Benchmarking JDK String.replace() vs Apache Commons StringUtils.replace()

What’s better? Using the JDK’s String.replace() or something like Apache Commons Lang’s Apache Commons Lang’s StringUtils.replace()?

In this article, I’ll compare the two, first in a profiling session using Java Mission Control (JMC), then in a benchmark using JMH, and we’ll see that Java 9 heavily improved things in this area.

Profiling using JMC

In a recent profiling session where I checked for any “obvious” bottlenecks in jOOQ, I’ve discovered this nasty regular expression pattern instantiation:

Tons of int[] instances were allocated by a regular expression pattern. That’s weird, because in general, inside of jOOQ’s internals, special care is always taken to pre-compile any regular expressions that are needed in static members, e.g.:

private static final Pattern TYPE_NAME_PATTERN = 
  Pattern.compile("\\([^\\)]*\\)");

This allows for using the Pattern in a far more optimal way, than e.g. by using String.replaceAll():

// Much better, pattern is pre-compiled
TYPE_NAME_PATTERN.matcher(castTypeName).replaceAll("")

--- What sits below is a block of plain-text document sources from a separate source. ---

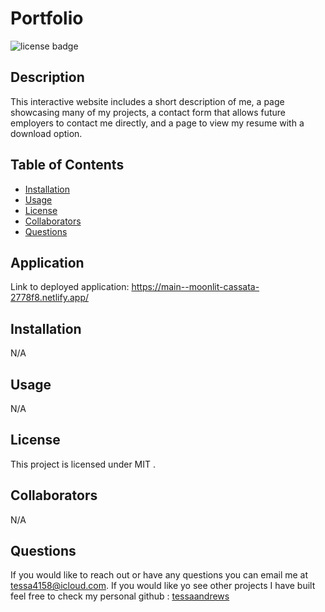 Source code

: 
  # Portfolio
  ![license badge](https://img.shields.io/badge/license-MIT-blue.svg)

  ## Description

  This interactive website includes a short description of me, a page showcasing many of my projects, a contact form that allows future employers to contact me directly, and a page to view my resume with a download option.

  ## Table of Contents
  * [Installation](#installation) 
  * [Usage](#usage) 
  * [License](#license)
  * [Collaborators](#collaborators) 
  * [Questions](#questions)
  
  ## Application
  Link to deployed application: https://main--moonlit-cassata-2778f8.netlify.app/


  ## Installation
  N/A

  ## Usage
  N/A

  ## License
    
  This project is licensed under MIT .

  ## Collaborators
  N/A

 
 ## Questions

 If you would like to reach out or have any questions you can email me at [tessa4158@icloud.com](mailto:tessa4158@icloud.com).
 If you would like yo see other projects I have built feel free to check my personal github : [tessaandrews](https://github.com/tessaandrews) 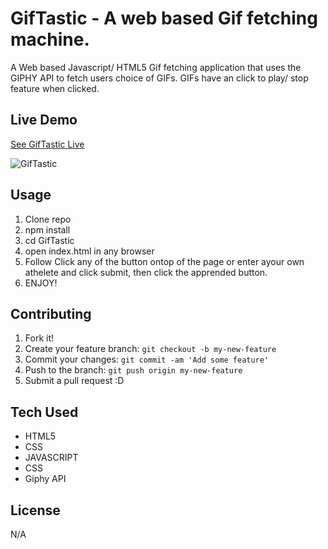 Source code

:# GifTastic - A web based Gif fetching machine.  

A Web based Javascript/ HTML5 Gif fetching application that uses the GIPHY API to fetch users choice of GIFs. GIFs have an click to play/ stop feature when clicked.

## Live Demo

[See GifTastic Live](https://ramirolpz55.github.io/GifTastic/)

![GifTastic](assets/images/GifTastic.gif)


## Usage

1. Clone repo
2. npm install
3. cd GifTastic
4. open index.html in any browser
5. Follow Click any of the button ontop of the page or enter ayour own athelete and click submit, then click the apprended button. 
6. ENJOY! 

## Contributing

1. Fork it!
2. Create your feature branch: `git checkout -b my-new-feature`
3. Commit your changes: `git commit -am 'Add some feature'`
4. Push to the branch: `git push origin my-new-feature`
5. Submit a pull request :D

## Tech Used 

* HTML5 
* CSS 
* JAVASCRIPT 
* CSS 
* Giphy API

## License

N/A
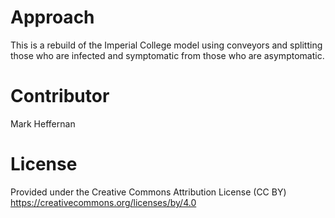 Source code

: # Approach
This is a rebuild of the Imperial College model using conveyors and splitting those who are infected and symptomatic from those who are asymptomatic. 

# Contributor 
Mark Heffernan

# License
Provided under the Creative Commons Attribution License (CC BY)
https://creativecommons.org/licenses/by/4.0
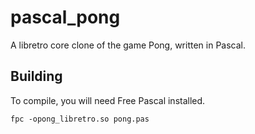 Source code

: # pascal_pong
A libretro core clone of the game Pong, written in Pascal.

## Building
To compile, you will need Free Pascal installed.

	fpc -opong_libretro.so pong.pas
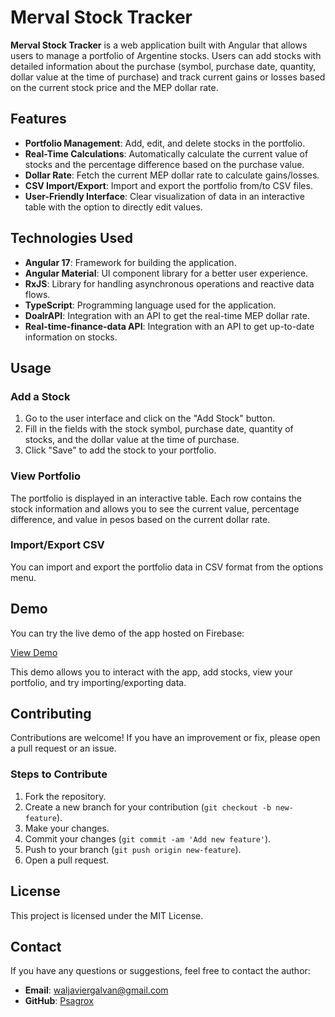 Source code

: # Merval Stock Tracker

**Merval Stock Tracker** is a web application built with Angular that allows users to manage a portfolio of Argentine stocks. Users can add stocks with detailed information about the purchase (symbol, purchase date, quantity, dollar value at the time of purchase) and track current gains or losses based on the current stock price and the MEP dollar rate.

## Features

- **Portfolio Management**: Add, edit, and delete stocks in the portfolio.
- **Real-Time Calculations**: Automatically calculate the current value of stocks and the percentage difference based on the purchase value.
- **Dollar Rate**: Fetch the current MEP dollar rate to calculate gains/losses.
- **CSV Import/Export**: Import and export the portfolio from/to CSV files.
- **User-Friendly Interface**: Clear visualization of data in an interactive table with the option to directly edit values.

## Technologies Used

- **Angular 17**: Framework for building the application.
- **Angular Material**: UI component library for a better user experience.
- **RxJS**: Library for handling asynchronous operations and reactive data flows.
- **TypeScript**: Programming language used for the application.
- **DoalrAPI**: Integration with an API to get the real-time MEP dollar rate.
- **Real-time-finance-data API**: Integration with an API to get up-to-date information on stocks.

## Usage

### Add a Stock

1. Go to the user interface and click on the "Add Stock" button.
2. Fill in the fields with the stock symbol, purchase date, quantity of stocks, and the dollar value at the time of purchase.
3. Click "Save" to add the stock to your portfolio.

### View Portfolio

The portfolio is displayed in an interactive table. Each row contains the stock information and allows you to see the current value, percentage difference, and value in pesos based on the current dollar rate.

### Import/Export CSV

You can import and export the portfolio data in CSV format from the options menu.

## Demo

You can try the live demo of the app hosted on Firebase:

[View Demo](https://merval-stock-tracker.firebaseapp.com/)

This demo allows you to interact with the app, add stocks, view your portfolio, and try importing/exporting data.


## Contributing

Contributions are welcome! If you have an improvement or fix, please open a pull request or an issue.

### Steps to Contribute

1. Fork the repository.
2. Create a new branch for your contribution (`git checkout -b new-feature`).
3. Make your changes.
4. Commit your changes (`git commit -am 'Add new feature'`).
5. Push to your branch (`git push origin new-feature`).
6. Open a pull request.

## License

This project is licensed under the MIT License. 

## Contact

If you have any questions or suggestions, feel free to contact the author:

- **Email**: waljaviergalvan@gmail.com
- **GitHub**: [Psagrox](https://github.com/Psagrox/)
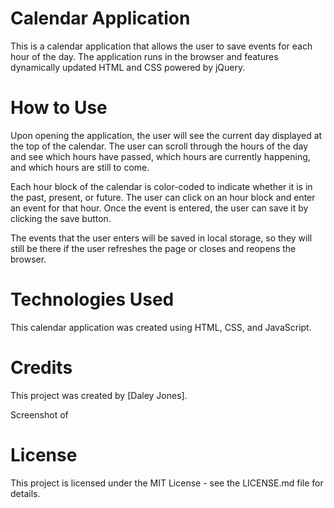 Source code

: # Calendar Application
This is a calendar application that allows the user to save events for each hour of the day. The application runs in the browser and features dynamically updated HTML and CSS powered by jQuery.

# How to Use
Upon opening the application, the user will see the current day displayed at the top of the calendar. The user can scroll through the hours of the day and see which hours have passed, which hours are currently happening, and which hours are still to come.

Each hour block of the calendar is color-coded to indicate whether it is in the past, present, or future. The user can click on an hour block and enter an event for that hour. Once the event is entered, the user can save it by clicking the save button.

The events that the user enters will be saved in local storage, so they will still be there if the user refreshes the page or closes and reopens the browser.

# Technologies Used
This calendar application was created using HTML, CSS, and JavaScript.

# Credits
This project was created by [Daley Jones].

Screenshot of 

# License
This project is licensed under the MIT License - see the LICENSE.md file for details.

// Much worse, pattern is compiled *every time*
castTypeName.replaceAll("\\([^\\)]*\\)", "")

That should be clear to everyone. The price to pay for this is the fact that the pattern is stored “far away” in some static member, rather than being visible right where it is used, which is a bit less readable. At least in my opinion.

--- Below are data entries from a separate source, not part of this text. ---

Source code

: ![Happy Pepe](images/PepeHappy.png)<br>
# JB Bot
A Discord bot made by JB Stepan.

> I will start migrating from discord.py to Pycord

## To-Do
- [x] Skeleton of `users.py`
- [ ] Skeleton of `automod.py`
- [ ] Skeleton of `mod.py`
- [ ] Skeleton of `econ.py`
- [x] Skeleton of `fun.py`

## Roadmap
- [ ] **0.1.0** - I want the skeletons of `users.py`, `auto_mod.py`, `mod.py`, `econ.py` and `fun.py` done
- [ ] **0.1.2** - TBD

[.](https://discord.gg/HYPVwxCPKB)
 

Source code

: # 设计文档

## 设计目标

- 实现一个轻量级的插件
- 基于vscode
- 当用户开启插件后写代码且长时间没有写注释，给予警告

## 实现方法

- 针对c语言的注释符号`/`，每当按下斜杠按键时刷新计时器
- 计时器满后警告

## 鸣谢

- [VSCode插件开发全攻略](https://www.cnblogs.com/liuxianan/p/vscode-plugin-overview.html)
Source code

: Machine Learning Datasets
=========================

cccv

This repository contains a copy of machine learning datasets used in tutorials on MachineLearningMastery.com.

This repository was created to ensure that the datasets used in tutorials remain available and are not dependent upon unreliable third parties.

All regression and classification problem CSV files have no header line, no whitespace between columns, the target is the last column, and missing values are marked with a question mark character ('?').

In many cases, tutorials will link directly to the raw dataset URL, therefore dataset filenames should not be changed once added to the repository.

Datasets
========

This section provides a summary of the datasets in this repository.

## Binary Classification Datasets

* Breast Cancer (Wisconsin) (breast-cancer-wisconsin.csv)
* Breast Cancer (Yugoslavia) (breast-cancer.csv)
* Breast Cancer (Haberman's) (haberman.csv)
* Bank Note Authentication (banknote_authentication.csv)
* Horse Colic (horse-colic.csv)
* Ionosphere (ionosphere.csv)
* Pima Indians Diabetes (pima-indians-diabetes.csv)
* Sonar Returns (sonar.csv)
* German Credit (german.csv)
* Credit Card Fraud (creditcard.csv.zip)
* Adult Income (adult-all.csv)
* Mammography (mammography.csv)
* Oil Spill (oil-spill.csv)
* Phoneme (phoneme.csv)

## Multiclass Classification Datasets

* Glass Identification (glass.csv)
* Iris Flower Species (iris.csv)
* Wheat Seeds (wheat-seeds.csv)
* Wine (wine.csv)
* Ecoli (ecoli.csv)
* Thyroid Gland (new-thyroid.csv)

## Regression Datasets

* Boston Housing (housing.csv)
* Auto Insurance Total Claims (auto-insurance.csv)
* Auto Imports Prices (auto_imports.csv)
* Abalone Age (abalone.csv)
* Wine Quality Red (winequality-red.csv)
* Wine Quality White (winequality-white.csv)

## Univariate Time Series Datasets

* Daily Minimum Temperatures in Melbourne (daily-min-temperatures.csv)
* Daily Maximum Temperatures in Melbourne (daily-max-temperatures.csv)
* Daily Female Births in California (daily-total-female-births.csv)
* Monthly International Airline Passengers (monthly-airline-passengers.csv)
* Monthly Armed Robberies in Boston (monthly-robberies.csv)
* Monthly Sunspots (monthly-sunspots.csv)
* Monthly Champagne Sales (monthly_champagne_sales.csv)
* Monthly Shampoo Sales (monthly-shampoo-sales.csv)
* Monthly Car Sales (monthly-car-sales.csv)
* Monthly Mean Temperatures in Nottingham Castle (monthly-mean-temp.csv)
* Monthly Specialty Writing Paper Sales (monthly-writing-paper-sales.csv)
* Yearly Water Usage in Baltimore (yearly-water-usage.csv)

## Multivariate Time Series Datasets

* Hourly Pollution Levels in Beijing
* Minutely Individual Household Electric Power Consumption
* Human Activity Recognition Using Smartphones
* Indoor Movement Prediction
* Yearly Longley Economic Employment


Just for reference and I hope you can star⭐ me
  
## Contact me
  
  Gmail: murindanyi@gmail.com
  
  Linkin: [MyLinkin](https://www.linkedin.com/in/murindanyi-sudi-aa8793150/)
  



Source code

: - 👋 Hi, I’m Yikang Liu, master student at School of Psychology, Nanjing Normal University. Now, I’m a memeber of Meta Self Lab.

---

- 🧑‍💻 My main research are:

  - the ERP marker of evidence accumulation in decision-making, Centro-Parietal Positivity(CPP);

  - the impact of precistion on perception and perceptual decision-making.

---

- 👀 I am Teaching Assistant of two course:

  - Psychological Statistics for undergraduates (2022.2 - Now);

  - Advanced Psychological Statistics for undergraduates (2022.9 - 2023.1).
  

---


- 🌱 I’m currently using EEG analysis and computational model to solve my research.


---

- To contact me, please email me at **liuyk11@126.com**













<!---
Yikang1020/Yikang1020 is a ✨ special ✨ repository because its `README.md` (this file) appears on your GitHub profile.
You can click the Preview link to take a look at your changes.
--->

SIDENOTE: People tend to get all angry about premature optimisation and such. Yes, these optimisations are micro optimisations and aren’t always worth the trouble. But this article is about jOOQ, a library that does a lot of expression tree transformations, and it is important for jOOQ to eliminate even 1% “bottlenecks”, as they make a difference. So, please read this article in this context.

Consider also our previous post about this subject: Top 10 Easy Performance Optimisations in Java

What was the problem in jOOQ?

Now, what appears to be obvious when using regular expressions seems less obvious when using ordinary, constant string replacements, such as when calling String.replace(CharSequence), as was done in the linked jOOQ issue #6672. The relevant piece of code was escaping all inline strings that are sent to the SQL database, to prevent syntax errors and, of course, SQL injection:

static final String escape(Object val, Context<?> context) {
    String result = val.toString();

    if (needsBackslashEscaping(context.configuration()))
        result = result.replace("\\", "\\\\");

    return result.replace("'", "''");
}

We’re always escaping apostrophes by doubling them, and in some databases (e.g. MySQL), we often have to escape backslashes as well (unfortunately, not all ORMs seem to do this or even be aware of this MySQL “feature”).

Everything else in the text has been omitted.